[Collected data entries]
···

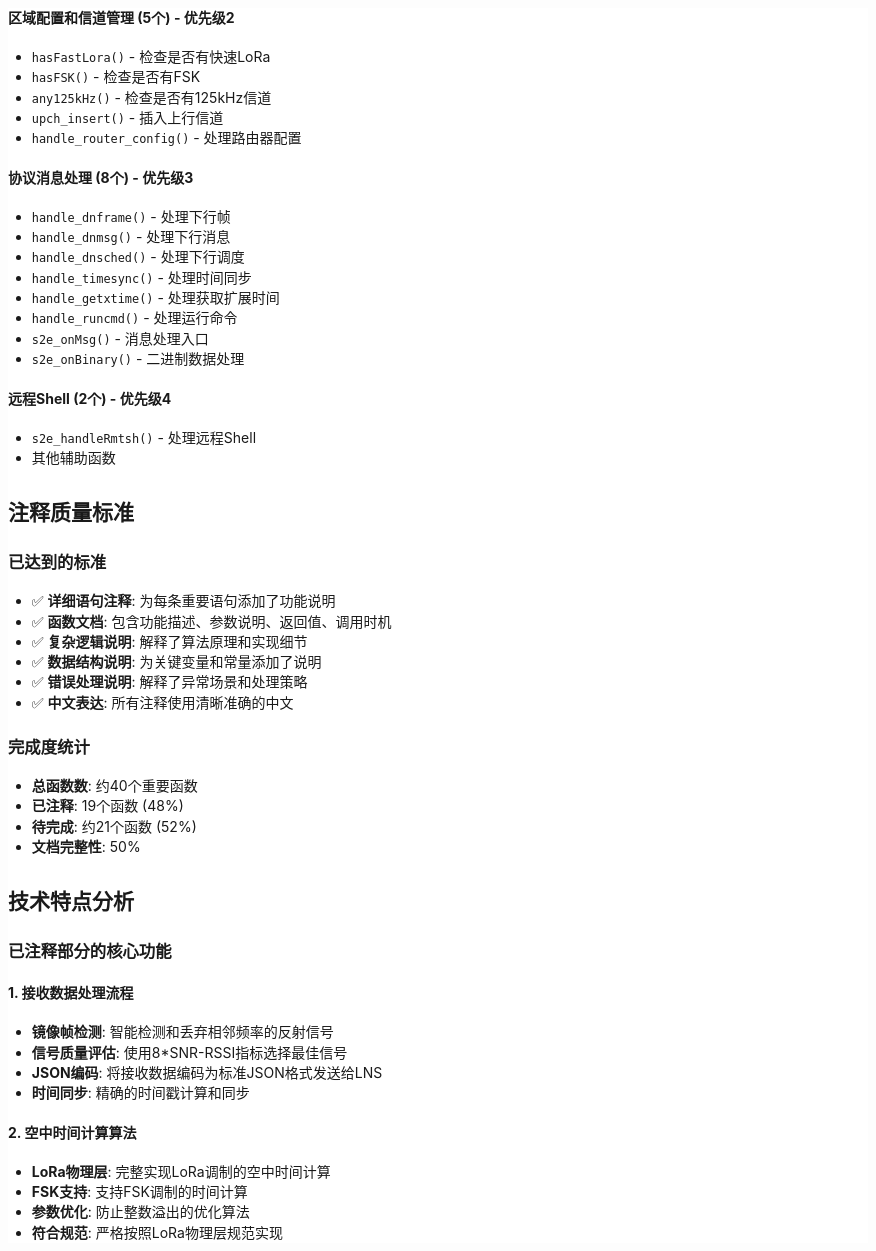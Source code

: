 #### 区域配置和信道管理 (5个) - 优先级2
- `hasFastLora()` - 检查是否有快速LoRa
- `hasFSK()` - 检查是否有FSK
- `any125kHz()` - 检查是否有125kHz信道
- `upch_insert()` - 插入上行信道
- `handle_router_config()` - 处理路由器配置

#### 协议消息处理 (8个) - 优先级3
- `handle_dnframe()` - 处理下行帧
- `handle_dnmsg()` - 处理下行消息
- `handle_dnsched()` - 处理下行调度
- `handle_timesync()` - 处理时间同步
- `handle_getxtime()` - 处理获取扩展时间
- `handle_runcmd()` - 处理运行命令
- `s2e_onMsg()` - 消息处理入口
- `s2e_onBinary()` - 二进制数据处理

#### 远程Shell (2个) - 优先级4
- `s2e_handleRmtsh()` - 处理远程Shell
- 其他辅助函数

## 注释质量标准

### 已达到的标准
- ✅ **详细语句注释**: 为每条重要语句添加了功能说明
- ✅ **函数文档**: 包含功能描述、参数说明、返回值、调用时机
- ✅ **复杂逻辑说明**: 解释了算法原理和实现细节
- ✅ **数据结构说明**: 为关键变量和常量添加了说明
- ✅ **错误处理说明**: 解释了异常场景和处理策略
- ✅ **中文表达**: 所有注释使用清晰准确的中文

### 完成度统计
- **总函数数**: 约40个重要函数
- **已注释**: 19个函数 (48%)
- **待完成**: 约21个函数 (52%)
- **文档完整性**: 50%

## 技术特点分析

### 已注释部分的核心功能

#### 1. 接收数据处理流程
- **镜像帧检测**: 智能检测和丢弃相邻频率的反射信号
- **信号质量评估**: 使用8*SNR-RSSI指标选择最佳信号
- **JSON编码**: 将接收数据编码为标准JSON格式发送给LNS
- **时间同步**: 精确的时间戳计算和同步

#### 2. 空中时间计算算法
- **LoRa物理层**: 完整实现LoRa调制的空中时间计算
- **FSK支持**: 支持FSK调制的时间计算
- **参数优化**: 防止整数溢出的优化算法
- **符合规范**: 严格按照LoRa物理层规范实现
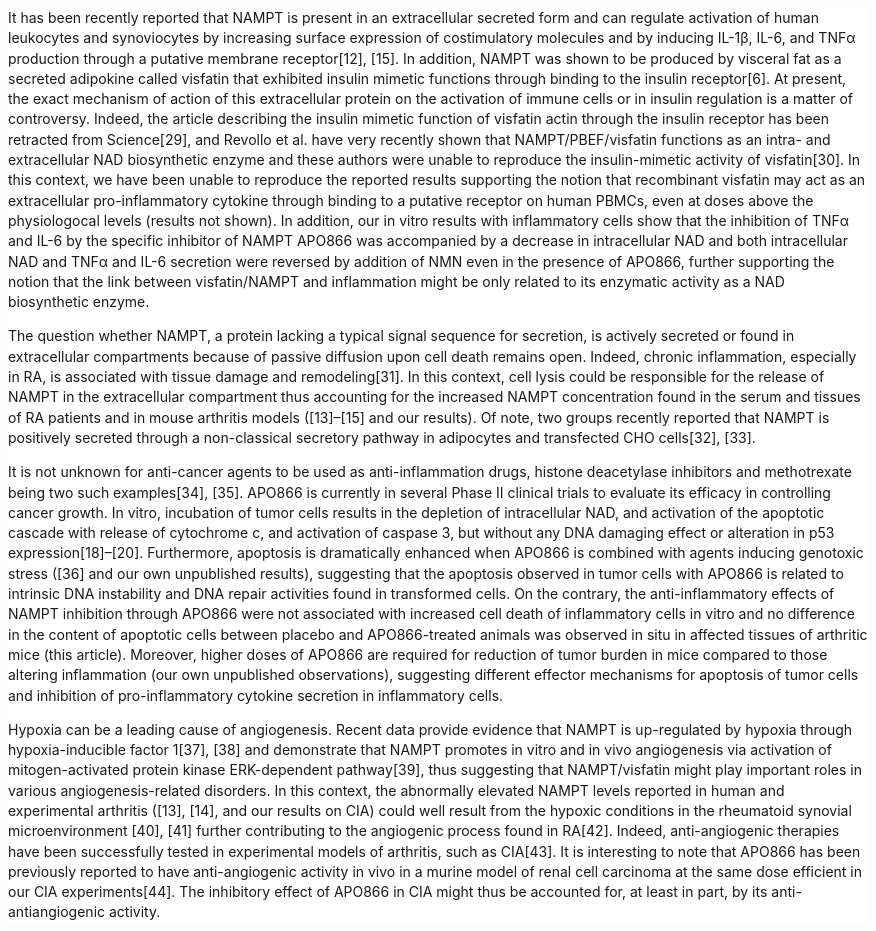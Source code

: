 It has been recently reported that NAMPT is present in an extracellular secreted form and can regulate activation of human leukocytes and synoviocytes by increasing surface expression of costimulatory molecules and by inducing IL-1β, IL-6, and TNFα production through a putative membrane receptor[12], [15]. In addition, NAMPT was shown to be produced by visceral fat as a secreted adipokine called visfatin that exhibited insulin mimetic functions through binding to the insulin receptor[6]. At present, the exact mechanism of action of this extracellular protein on the activation of immune cells or in insulin regulation is a matter of controversy. Indeed, the article describing the insulin mimetic function of visfatin actin through the insulin receptor has been retracted from Science[29], and Revollo et al. have very recently shown that NAMPT/PBEF/visfatin functions as an intra- and extracellular NAD biosynthetic enzyme and these authors were unable to reproduce the insulin-mimetic activity of visfatin[30]. In this context, we have been unable to reproduce the reported results supporting the notion that recombinant visfatin may act as an extracellular pro-inflammatory cytokine through binding to a putative receptor on human PBMCs, even at doses above the physiologocal levels (results not shown). In addition, our in vitro results with inflammatory cells show that the inhibition of TNFα and IL-6 by the specific inhibitor of NAMPT APO866 was accompanied by a decrease in intracellular NAD and both intracellular NAD and TNFα and IL-6 secretion were reversed by addition of NMN even in the presence of APO866, further supporting the notion that the link between visfatin/NAMPT and inflammation might be only related to its enzymatic activity as a NAD biosynthetic enzyme.

The question whether NAMPT, a protein lacking a typical signal sequence for secretion, is actively secreted or found in extracellular compartments because of passive diffusion upon cell death remains open. Indeed, chronic inflammation, especially in RA, is associated with tissue damage and remodeling[31]. In this context, cell lysis could be responsible for the release of NAMPT in the extracellular compartment thus accounting for the increased NAMPT concentration found in the serum and tissues of RA patients and in mouse arthritis models ([13]–[15] and our results). Of note, two groups recently reported that NAMPT is positively secreted through a non-classical secretory pathway in adipocytes and transfected CHO cells[32], [33].

It is not unknown for anti-cancer agents to be used as anti-inflammation drugs, histone deacetylase inhibitors and methotrexate being two such examples[34], [35]. APO866 is currently in several Phase II clinical trials to evaluate its efficacy in controlling cancer growth. In vitro, incubation of tumor cells results in the depletion of intracellular NAD, and activation of the apoptotic cascade with release of cytochrome c, and activation of caspase 3, but without any DNA damaging effect or alteration in p53 expression[18]–[20]. Furthermore, apoptosis is dramatically enhanced when APO866 is combined with agents inducing genotoxic stress ([36] and our own unpublished results), suggesting that the apoptosis observed in tumor cells with APO866 is related to intrinsic DNA instability and DNA repair activities found in transformed cells. On the contrary, the anti-inflammatory effects of NAMPT inhibition through APO866 were not associated with increased cell death of inflammatory cells in vitro and no difference in the content of apoptotic cells between placebo and APO866-treated animals was observed in situ in affected tissues of arthritic mice (this article). Moreover, higher doses of APO866 are required for reduction of tumor burden in mice compared to those altering inflammation (our own unpublished observations), suggesting different effector mechanisms for apoptosis of tumor cells and inhibition of pro-inflammatory cytokine secretion in inflammatory cells.

Hypoxia can be a leading cause of angiogenesis. Recent data provide evidence that NAMPT is up-regulated by hypoxia through hypoxia-inducible factor 1[37], [38] and demonstrate that NAMPT promotes in vitro and in vivo angiogenesis via activation of mitogen-activated protein kinase ERK-dependent pathway[39], thus suggesting that NAMPT/visfatin might play important roles in various angiogenesis-related disorders. In this context, the abnormally elevated NAMPT levels reported in human and experimental arthritis ([13], [14], and our results on CIA) could well result from the hypoxic conditions in the rheumatoid synovial microenvironment [40], [41] further contributing to the angiogenic process found in RA[42]. Indeed, anti-angiogenic therapies have been successfully tested in experimental models of arthritis, such as CIA[43]. It is interesting to note that APO866 has been previously reported to have anti-angiogenic activity in vivo in a murine model of renal cell carcinoma at the same dose efficient in our CIA experiments[44]. The inhibitory effect of APO866 in CIA might thus be accounted for, at least in part, by its anti-antiangiogenic activity.
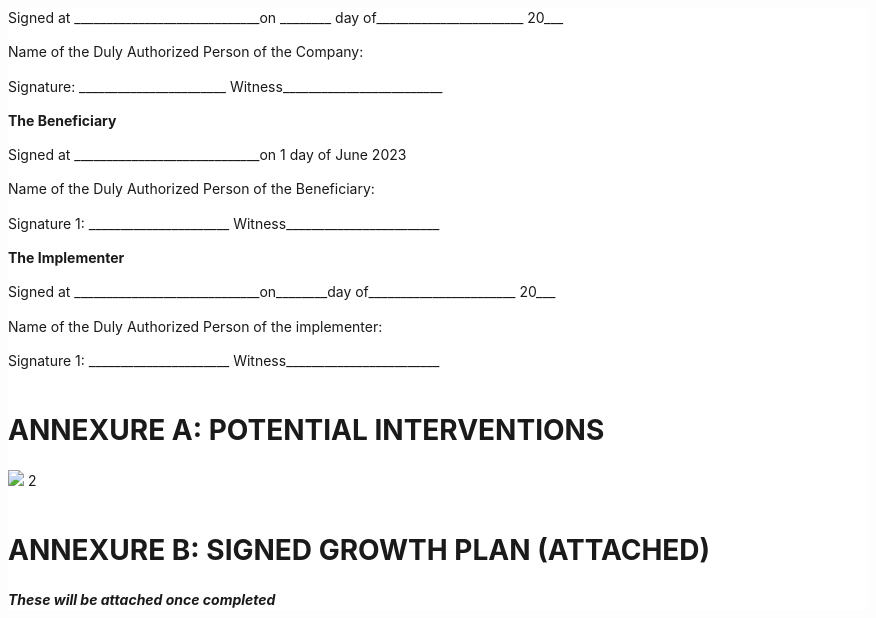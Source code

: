 Signed at \_\_\_\_\_\_\_\_\_\_\_\_\_\_\_\_\_\_\_\_\_\_\_\_\_\_\_\_\_on \_\_\_\_\_\_\_\_ day of\_\_\_\_\_\_\_\_\_\_\_\_\_\_\_\_\_\_\_\_\_\_\_ 20\_\_\_

Name of the Duly Authorized Person of the Company:  

Signature: \_\_\_\_\_\_\_\_\_\_\_\_\_\_\_\_\_\_\_\_\_\_\_			Witness\_\_\_\_\_\_\_\_\_\_\_\_\_\_\_\_\_\_\_\_\_\_\_\_\_

**The Beneficiary**

Signed at \_\_\_\_\_\_\_\_\_\_\_\_\_\_\_\_\_\_\_\_\_\_\_\_\_\_\_\_\_on 1 day of June 2023

Name of the Duly Authorized Person of the Beneficiary: 

Signature 1: \_\_\_\_\_\_\_\_\_\_\_\_\_\_\_\_\_\_\_\_\_\_			Witness\_\_\_\_\_\_\_\_\_\_\_\_\_\_\_\_\_\_\_\_\_\_\_\_



**The Implementer**

Signed at \_\_\_\_\_\_\_\_\_\_\_\_\_\_\_\_\_\_\_\_\_\_\_\_\_\_\_\_\_on\_\_\_\_\_\_\_\_day of\_\_\_\_\_\_\_\_\_\_\_\_\_\_\_\_\_\_\_\_\_\_\_ 20\_\_\_

Name of the Duly Authorized Person of the implementer: 

Signature 1: \_\_\_\_\_\_\_\_\_\_\_\_\_\_\_\_\_\_\_\_\_\_			Witness\_\_\_\_\_\_\_\_\_\_\_\_\_\_\_\_\_\_\_\_\_\_\_\_


# <a name="_toc177027220"></a>ANNEXURE A: POTENTIAL INTERVENTIONS
![](Aspose.Words.d8edd961-62a7-401e-b5cd-0898d5579105.002.png)
2

# <a name="_toc177027221"></a>ANNEXURE B: SIGNED GROWTH PLAN (ATTACHED)
***These will be attached once completed***

[^1]: A growth plan is a diagnostic assessment that has been developed at the start of the program and agreed by the beneficiary, which guides the implementation of the needs-based types of interventions (found in Annexure A). Periodically this growth plan may be reviewed and updated based on evolving needs of the beneficiary. 
[^2]: This is to be kept confidential in terms of the POPIA Act of 2021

···

◆ What the task requires
Of all the lines in the data above, show only those that hold the word "Duly".

◆ Worked solution
Name of the Duly Authorized Person of the Company:  
Name of the Duly Authorized Person of the Beneficiary: 
Name of the Duly Authorized Person of the implementer: 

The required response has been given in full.